Madame Roubier was a redhead, with thin lips, pale skin, a savage temper, and a daintily obscure history that changed with her mood. She was that indeterminate age where French women pause for many years—between virginal girlhood (about thirty-five) and wicked-oldladyhood—a good long run of life. Yes, she was a natural redhead, but she was most certainly not a Breton, that impossibly rude class of people. She was, at times, from Maçon. Or perhaps Angers.

To supervise the furnishings, she had visited the apartment. Made little notes with a little gold pen on a little gold pad. “And this window will take a jabot and festoon,” she said.

Suddenly, their eyes met. And met.

“. . . a jabot . . . and . . . festoon . . .”

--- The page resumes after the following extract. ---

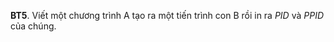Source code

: **BT5**. Viết một chương trình A tạo ra một tiến trình con B rồi in ra *PID* và *PPID* của chúng.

Her voice faded away to a long Hollywood silence—they suddenly understand they are fated to become lovers. They stood close to each other by the window, snow falling softly on the gray stone of the avenue Hoche. Madame Roubier looked deep into his eyes, a strange magnetism drawing her to him as the consultation slowly quivered to a halt: “. . . jabot . . . and . . . festoon . . .”

She had a soft, creamy body that flowed into its natural contours as her corsets were removed. “Oh, oh,” she cried. She was exquisitely tended, the skin of her ample behind kept smooth by spinning sessions on a chamois-covered stool, the light of her apartment never more than a pink bulb in a little lamp. “I know what you like,” she would say. “You are a dirty-minded little boy.” Well, he thought, if nothing else I know what dirty-minded little boys like.